8. M. B se prévaut de sa présence continue en France depuis huit années, de son insertion professionnelle et souligne qu’il travaille depuis 2021 en tant que coiffeur pour le même employeur ainsi qu’une d’une lettre de soutien. Toutefois, d’une part, la durée de séjour ne constitue pas à elle seule un motif exceptionnel au sens de l’article L. 435-1 du code de l’entrée et du séjour des étrangers et du droit d’asile. D’autre part, eu égard notamment à l’ancienneté limité de l’intéressé dans cet emploi, il ne peut être regardé comme se prévalant de motifs exceptionnels ou de circonstances humanitaires de nature à justifier son admission exceptionnelle au séjour sur le fondement de l’article L. 435-1 du code de l’entrée et du séjour des étrangers et du droit d’asile au titre du travail. Par ailleurs, s’il soutient que ses deux sœurs résident régulièrement sur le territoire français, il ressort toutefois des pièces du dossier que M. B est célibataire, sans charge de famille et qu’il ne démontre pas être dépourvu d’attaches dans son pays d’origine où il a passé au moins 23 ans. Par suite, le moyen doit être écarté.

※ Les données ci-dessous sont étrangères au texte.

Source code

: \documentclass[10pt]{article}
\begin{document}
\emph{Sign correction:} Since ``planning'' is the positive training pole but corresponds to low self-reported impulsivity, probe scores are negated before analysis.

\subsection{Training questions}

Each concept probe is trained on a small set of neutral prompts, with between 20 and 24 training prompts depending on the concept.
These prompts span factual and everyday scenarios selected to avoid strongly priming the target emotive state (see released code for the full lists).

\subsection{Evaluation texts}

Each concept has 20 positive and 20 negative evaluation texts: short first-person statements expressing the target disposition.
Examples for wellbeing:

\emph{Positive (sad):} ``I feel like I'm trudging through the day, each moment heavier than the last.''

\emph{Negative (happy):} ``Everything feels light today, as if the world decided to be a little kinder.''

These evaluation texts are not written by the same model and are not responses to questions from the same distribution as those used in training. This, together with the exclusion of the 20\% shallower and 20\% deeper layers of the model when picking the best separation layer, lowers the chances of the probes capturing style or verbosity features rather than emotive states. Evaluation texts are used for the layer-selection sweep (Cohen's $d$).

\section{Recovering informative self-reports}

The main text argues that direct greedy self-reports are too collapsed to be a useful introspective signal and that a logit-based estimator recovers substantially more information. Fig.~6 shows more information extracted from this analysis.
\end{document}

9. En troisième lieu, d’une part, aux termes des stipulations de l’article 8 de la convention européenne de sauvegarde des droits de l’homme et des libertés fondamentales : « 1. Toute personne a droit au respect de sa vie privée et familiale, de son domicile et de sa correspondance. 2. Il ne peut y avoir ingérence d’une autorité publique dans l’exercice de ce droit que pour autant que cette ingérence est prévue par la loi et qu’elle constitue une mesure qui, dans une société démocratique, est nécessaire à la sécurité nationale, à la sûreté publique, au bien-être économique du pays, à la défense de l’ordre et à la prévention des infractions pénales, à la protection de la santé ou de la morale, ou à la protection des droits et libertés d’autrui. ».

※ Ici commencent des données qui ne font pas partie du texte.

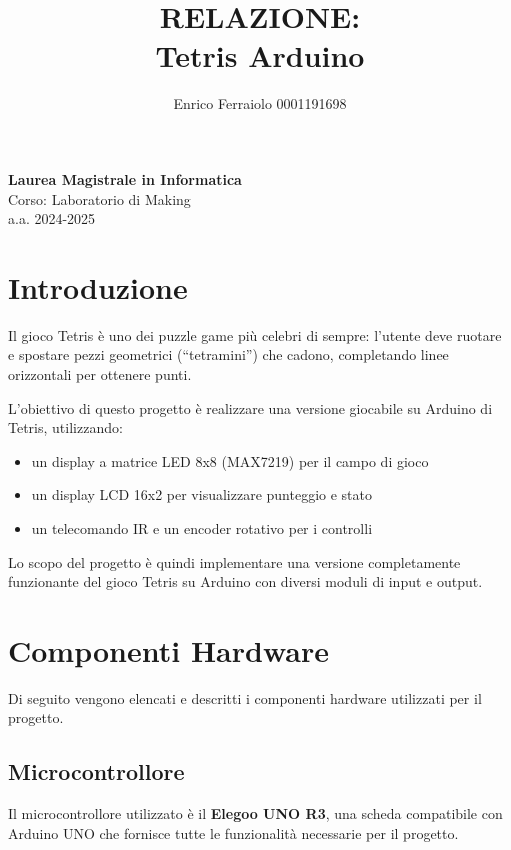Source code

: \documentclass[a4paper, 12pt]{article}
\title{\textbf{RELAZIONE: \\ Tetris Arduino}}
\author{Enrico Ferraiolo 0001191698}
\date{}
\begin{document}
\maketitle

\begin{center}
    \textbf{Laurea Magistrale in Informatica}\\
    \vspace{0.3cm}
    Corso: Laboratorio di Making\\
    a.a. 2024-2025
    \vspace{2cm}
\end{center}

\newpage

\tableofcontents
\newpage

\section{Introduzione}
\label{sec:introduzione}
Il gioco Tetris è uno dei puzzle game più celebri di sempre: l'utente deve ruotare e spostare pezzi geometrici (``tetramini'') che cadono,
completando linee orizzontali per ottenere punti.

L'obiettivo di questo progetto è realizzare una versione giocabile su Arduino di Tetris, utilizzando:
\begin{itemize}
    \item un display a matrice LED 8x8 (MAX7219) per il campo di gioco
    \item un display LCD 16x2 per visualizzare punteggio e stato
    \item un telecomando IR e un encoder rotativo per i controlli
\end{itemize}

Lo scopo del progetto è quindi implementare una versione completamente funzionante del gioco Tetris su Arduino con diversi moduli di input e output.

\section{Componenti Hardware}
\label{sec:componenti-hardware}
Di seguito vengono elencati e descritti i componenti hardware utilizzati per il progetto.

\subsection{Microcontrollore}
\label{subsec:microcontrollore}
Il microcontrollore utilizzato è il \textbf{Elegoo UNO R3}, una scheda compatibile con Arduino UNO che fornisce tutte le funzionalità necessarie per il progetto.
\end{document}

10. D’autre part, aux termes de l’article L. 423-23 du code de l’entrée et du séjour des étrangers et du droit d’asile : « L’étranger qui n’entre pas dans les catégories prévues aux articles L. 423-1, L. 423-7, L. 423-14, L. 423-15, L. 423-21 et L. 423-22 ou dans celles qui ouvrent droit au regroupement familial, et qui dispose de liens personnels et familiaux en France tels que le refus d’autoriser son séjour porterait à son droit au respect de sa vie privée et familiale une atteinte disproportionnée au regard des motifs du refus, se voit délivrer une carte de séjour temporaire portant la mention » vie privée et familiale « d’une durée d’un an, sans que soit opposable la condition prévue à l’article L. 412-1. Les liens mentionnés au premier alinéa sont appréciés notamment au regard de leur intensité, de leur ancienneté et de leur stabilité, des conditions d’existence de l’étranger, de son insertion dans la société française ainsi que de la nature de ses liens avec sa famille restée dans son pays d’origine. L’insertion de l’étranger dans la société française est évaluée en tenant compte notamment de sa connaissance des valeurs de la République. ».

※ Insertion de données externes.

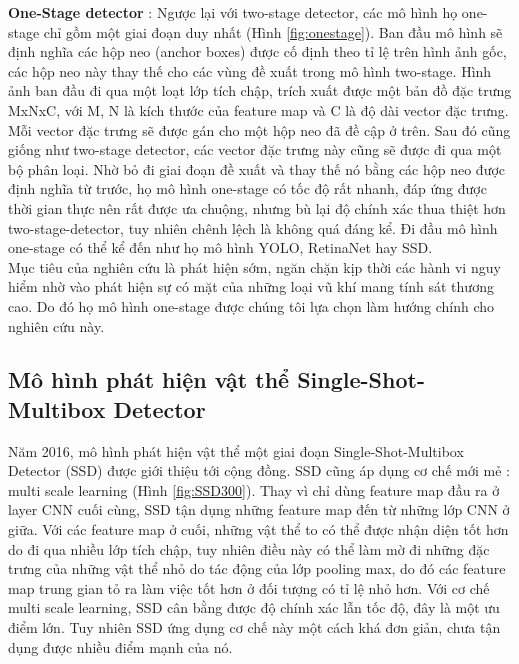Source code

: \documentclass[a4paper]{article}
\begin{document}
\textbf{One-Stage detector} : Ngược lại với two-stage detector, các mô hình họ one-stage chỉ gồm một giai đoạn duy nhất (Hình \ref{fig:onestage}). Ban đầu mô hình sẽ định nghĩa các hộp neo (anchor boxes) được cố định theo tỉ lệ trên hình ảnh gốc, các hộp neo này thay thế cho các vùng đề xuất trong mô hình two-stage. Hình ảnh ban đầu đi qua một loạt lớp tích chập, trích xuất được một bản đồ đặc trưng MxNxC, với M, N là kích thước của feature map và C là độ dài vector đặc trưng. Mỗi vector đặc trưng sẽ được gán cho một hộp neo đã đề cập ở trên. Sau đó cũng giống như two-stage detector, các vector đặc trưng này cũng sẽ được đi qua một bộ phân loại. Nhờ bỏ đi giai đoạn đề xuất và thay thế nó bằng các hộp neo được định nghĩa từ trước, họ mô hình one-stage có tốc độ rất nhanh, đáp ứng được thời gian thực nên rất được ưa chuộng, nhưng bù lại độ chính xác thua thiệt hơn two-stage-detector, tuy nhiên chênh lệch là không quá đáng kể. Đi đầu mô hình one-stage có thể kể đến như họ mô hình YOLO\cite{yolov1, yolov2, yolov3}, RetinaNet\cite{focalloss} hay SSD\cite{ssd}. \\

Mục tiêu của nghiên cứu là phát hiện sớm, ngăn chặn kịp thời các hành vi nguy hiểm nhờ vào phát hiện sự có mặt của những loại vũ khí mang tính sát thương cao. Do đó họ mô hình one-stage được chúng tôi lựa chọn làm hướng chính cho nghiên cứu này.

\subsection{\textbf{Mô hình phát hiện vật thể Single-Shot-Multibox Detector}}

Năm 2016, mô hình phát hiện vật thể một giai đoạn Single-Shot-Multibox Detector (SSD) \cite{ssd} được giới thiệu tới cộng đồng. SSD cũng áp dụng cơ chế mới mẻ : multi scale learning (Hình \ref{fig:SSD300}). Thay vì chỉ dùng feature map đầu ra ở layer CNN cuối cùng, SSD tận dụng những feature map đến từ những lớp CNN ở giữa. Với các feature map ở cuối, những vật thể to có thể được nhận diện tốt hơn do đi qua nhiều lớp tích chập, tuy nhiên điều này có thể làm mờ đi những đặc trưng của những vật thể nhỏ do tác động của lớp pooling max, do đó các feature map trung gian tỏ ra làm việc tốt hơn ở đối tượng có tỉ lệ nhỏ hơn. Với cơ chế multi scale learning, SSD cân bằng được độ chính xác lẫn tốc độ, đây là một ưu điểm lớn. Tuy nhiên SSD ứng dụng cơ chế này một cách khá đơn giản, chưa tận dụng được nhiều điểm mạnh của nó.
\end{document}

11. Eu égard à la situation de M. B rappelée au point 8 de la présente ordonnance, l’arrêté attaqué en tant qu’il rejette la demande d’admission au séjour de l’intéressée, n’a pas porté au droit au respect de sa vie privée et familiale une atteinte disproportionnée aux buts en vue desquels il a été pris. Par suite, le moyen tiré de la méconnaissance de l’article 8 de la convention européenne de sauvegarde des droits de l’homme et des libertés fondamentales et de l’article L. 423-23 du code de l’entrée et du séjour des étrangers et du droit d’asile doit être écarté.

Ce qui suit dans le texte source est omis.